Saturday, August 13, 2016

Steve Brewer, Boost



Steve Brewer, Boost
Originally published 2005
Available as an ebook

Sam Hill makes a living stealing cars to order, and has been quite successful at it.  But not today. Having boosted a 1965 T-bird with gold metal-flake paint, he stops at a convenience store to get something to drink, and as he and a cop are entering the store, a cell phone goes off…in the car’s trunk.  Hill manages to open the trunk and get the phone without anyone else looking on, which is just as well—there’s a dead man in there.

So what’s going on?  Has he been set up?  And, if so, by whom? 

In the course of finding out, and getting out of the predicament that the corpse (which turns out to be that of a DEA snitch) has caused him, we encounter Robin Mitchell (who coordinates his thefts and takes care of the cars; she’s the daughter of the guy Hill had worked with for years), a bad cop (Stanton), a sort-of-good (or at least amused) cop (Delgado), another person in the stolen car racket (an no friend of Hill, Ernesto Moreles), two DEA agents, and a builder with a million dollar car collection (Ortiz, from whom Hill stole a Barracuda with the Virgin of Guadalupe painted on the hood).  Also Billy (Hill’s “apprentice) and Way-Way (a very large, very tough bouncer, and a high school friend of Hill’s).

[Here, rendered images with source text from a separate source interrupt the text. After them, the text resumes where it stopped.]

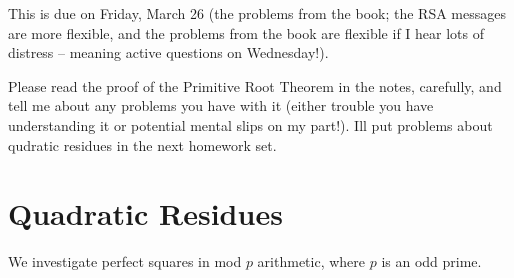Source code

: \documentclass[12pt]{article}
\begin{document}
This is due on Friday, March 26 (the problems from the book; the RSA messages are more flexible, and the problems from the book are flexible if I hear lots of distress -- meaning active questions on Wednesday!).

Please read the proof of the Primitive Root Theorem in the notes, carefully, and tell me about any problems you have with it (either trouble you have understanding it or potential mental slips on my part!). Ill put problems about qudratic residues in the next homework set.

\section{Quadratic Residues}

We investigate perfect squares in mod $p$ arithmetic, where $p$ is an odd prime.
\end{document}
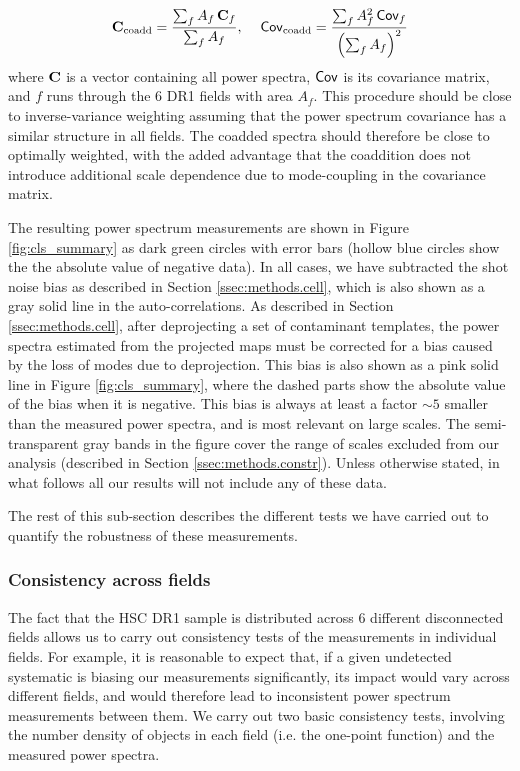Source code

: \documentclass[a4paper,11pt]{article}
\begin{document}
      \begin{equation}
        {\bf C}_{\rm coadd}=\frac{\sum_f A_f\,{\bf C}_f}{\sum_f A_f}, \hspace{12pt}{\sf Cov}_{\rm coadd}=\frac{\sum_f A_f^2\,{\sf Cov}_f}{\left(\sum_f A_f\right)^2}
      \end{equation}
      where ${\bf C}$ is a vector containing all power spectra, ${\sf Cov}$ is its covariance matrix, and $f$ runs through the 6 DR1 fields with area $A_f$. This procedure should be close to inverse-variance weighting assuming that the power spectrum covariance has a similar structure in all fields. The coadded spectra should therefore be close to optimally weighted, with the added advantage that the coaddition does not introduce additional scale dependence due to mode-coupling in the covariance matrix.
      
      The resulting power spectrum measurements are shown in Figure \ref{fig:cls_summary} as dark green circles with error bars (hollow blue circles show the the absolute value of negative data). In all cases, we have subtracted the shot noise bias as described in Section \ref{ssec:methods.cell}, which is also shown as a gray solid line in the auto-correlations. As described in Section \ref{ssec:methods.cell}, after deprojecting a set of contaminant templates, the power spectra estimated from the projected maps must be corrected for a bias caused by the loss of modes due to deprojection. This bias is also shown as a pink solid line in Figure \ref{fig:cls_summary}, where the dashed parts show the absolute value of the bias when it is negative. This bias is always at least a factor $\sim5$ smaller than the measured power spectra, and is most relevant on large scales. The semi-transparent gray bands in the figure cover the range of scales excluded from our analysis (described in Section \ref{ssec:methods.constr}). Unless otherwise stated, in what follows all our results will not include any of these data.
      
      The rest of this sub-section describes the different tests we have carried out to quantify the robustness of these measurements.

    \subsubsection{Consistency across fields}\label{sssec:results.spectra.consistent}
      The fact that the HSC DR1 sample is distributed across 6 different disconnected fields allows us to carry out consistency tests of the measurements in individual fields. For example, it is reasonable to expect that, if a given undetected systematic is biasing our measurements significantly, its impact would vary across different fields, and would therefore lead to inconsistent power spectrum measurements between them. We carry out two basic consistency tests, involving the number density of objects in each field (i.e. the one-point function) and the measured power spectra.
      
\end{document}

Brewer does this sort of thing very well, and the path from the beginning to the end is not, of course, very smooth.  The setting (New Mexico) is nicely handled, and all of the actors behave in the ways we might expect.  It’s hard to say justice is done (after all, our protagonist is a professional thief), but the conclusion is nicely set up and realized.  Very much worth your time.